La chanson toujours vive et legere accompagnait d'une facon etrange la
desinvolture comique de Gerkow et les reponses glaciales de son
ex-camarade.

≪Eh bien, t'arranges-tu avec tes chefs?

--Mais oui, pas mal; ce sont de braves gens: tu t'es donc faufile dans
l'etat-major?

--J'y suis attache, je fais le service.≫

Ils se turent tous les deux: ≪Le faucon est bien lance et lance de la
main droite,≫ reprenait la chanson, et, en l'ecoutant, on se sentait
involontairement plein de confiance et de resolution.

Leur conversation aurait certainement change de ton sans ce joyeux
accompagnement:

≪Les Autrichiens sont-ils battus? Est-ce vrai? demanda Dologhow.

--On le dit, mais qui diable peut le savoir!

--Tant mieux, repliqua brievement Dologhow, en suivant la cadence.

--Viens chez nous ce soir, veux-tu? nous aurons un pharaon!

--Vous avez donc beaucoup d'argent?

--Viens toujours!

--Impossible. J'ai fait le voeu de ne jouer ni boire jusqu'a ce que
j'aie regagne mon grade.

--Eh bien, alors ce sera a la premiere affaire.

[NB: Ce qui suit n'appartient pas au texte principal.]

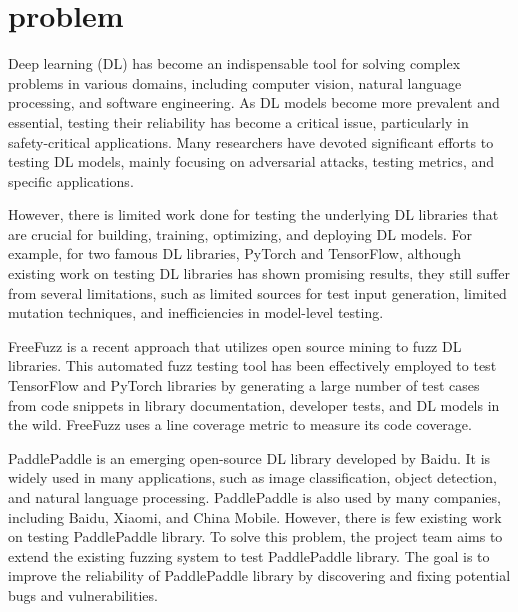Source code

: \documentclass[sigconf]{acmart}
\begin{document}


\maketitle

\section{problem}
Deep learning (DL) has become an indispensable tool for solving complex problems in various domains, including computer vision\cite{p1,p2}, natural language processing\cite{p3,p4}, and software engineering\cite{p5,p6,p7,p8}. 
As DL models become more prevalent and essential, testing their reliability has become a critical issue, particularly in safety-critical applications. 
Many researchers have devoted significant efforts to testing DL models, mainly focusing on adversarial attacks\cite{p9,p10,p11}, testing metrics\cite{p12,p13,p14}, and specific applications\cite{p15,p16,p17}. 

However, there is limited work done for testing the underlying DL libraries that are crucial for building, training, optimizing, and deploying DL models. 
For example, for two famous DL libraries, PyTorch and TensorFlow, although existing work on testing DL libraries has shown promising results, 
they still suffer from several limitations, such as limited sources for test input generation, limited mutation techniques, and inefficiencies in model-level testing\cite{p18,p19}. 

FreeFuzz is a recent approach that utilizes open source mining to fuzz DL libraries\cite{w1}. 
This automated fuzz testing tool has been effectively employed to test TensorFlow and PyTorch libraries by generating a large number of test cases from code snippets in library documentation, developer tests, and DL models in the wild. 
FreeFuzz uses a line coverage metric to measure its code coverage.

PaddlePaddle is an emerging open-source DL library developed by Baidu\cite{p20}.
It is widely used in many applications, such as image classification, object detection, and natural language processing.
PaddlePaddle is also used by many companies, including Baidu, Xiaomi, and China Mobile.
However, there is few existing work on testing PaddlePaddle library. To solve this problem, the project team aims to extend the existing fuzzing system to test PaddlePaddle library. 
The goal is to improve the reliability of PaddlePaddle library by discovering and fixing potential bugs and vulnerabilities. 
 
\end{document}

--Eh bien! alors, on verra!

--Viens tout de meme: si tu as besoin de quelque chose, l'etat-major
t'aidera.≫

Dologhow sourit:

≪Ne t'occupe pas de moi; je ne demanderai rien, je prendrai ce dont
j'aurai besoin.

--Soit, c'etait seulement pour....

--C'est ca, moi aussi c'etait seulement pour....

--Adieu!

--Adieu!...≫

Et bien haut et bien loin: ≪La-bas, la-bas dans la patrie,≫ continuait
la chanson, pendant que Gerkow eperonnait son cheval; le cheval, couvert
d'ecume et galopant en mesure au son de la musique, depassa la compagnie
et rejoignit bientot la haute caleche.


III


A peine rentre chez lui, Koutouzow, accompagne du general autrichien,
s'etait rendu tout droit dans son cabinet de travail: la il se fit
donner par son aide de camp, le prince Bolkonsky, des papiers qui se
rapportaient a l'etat des troupes, et des lettres qui avaient ete recues
la veille, de l'archiduc Ferdinand, commandant l'armee d'avant-garde.
Une carte etait etalee sur la table, devant laquelle s'assirent
Koutouzow et son compagnon, un des membres du Hofkriegsrath (conseil
superieur de la guerre). Tout en recevant les papiers de la main de
Bolkonsky, et en lui faisant signe de rester aupres de lui, il continua
la conversation en francais, en donnant a ses phrases, qu'il enoncait
avec lenteur, une certaine elegance de tournure et d'inflexion, qui les
rendait agreables a l'oreille; il semblait s'ecouter lui-meme avec un
plaisir marque:

≪Voici mon unique reponse, general: si l'affaire en question n'avait
dependu que de moi, la volonte de S. M. l'Empereur Francois aurait ete
aussitot accomplie et je me serais joint a l'archiduc. Veuillez croire
que personnellement j'aurais depose avec joie le commandement de cette
armee, ainsi que la lourde responsabilite dont je suis charge, entre les
mains d'un de ces generaux, plus eclaires et plus capables que moi, dont
l'Autriche fourmille; mais les circonstances enchainent souvent nos
volontes.≫

Le sourire qui accompagnait ces derniers mots justifiait pleinement la
visible incredulite de l'Autrichien. Quant a Koutouzow, assure de ne pas
etre contredit en face, et c'etait la pour lui le point principal, peu
lui importait le reste!

Force fut donc a son interlocuteur de repondre sur le meme ton, tandis
que le son de sa voix trahissait sa mauvaise humeur et contrastait
plaisamment avec les paroles flatteuses, etudiees a l'avance, qu'il
laissait echapper avec effort.

≪Tout au contraire, Excellence, l'Empereur apprecie hautement ce que
vous avez fait pour nos interets communs; nous trouvons seulement que la
lenteur de votre marche empeche les braves troupes russes et leurs
chefs de cueillir des lauriers, comme ils en ont l'habitude.≫

Koutouzow s'inclina, ayant toujours son sourire railleur sur les levres.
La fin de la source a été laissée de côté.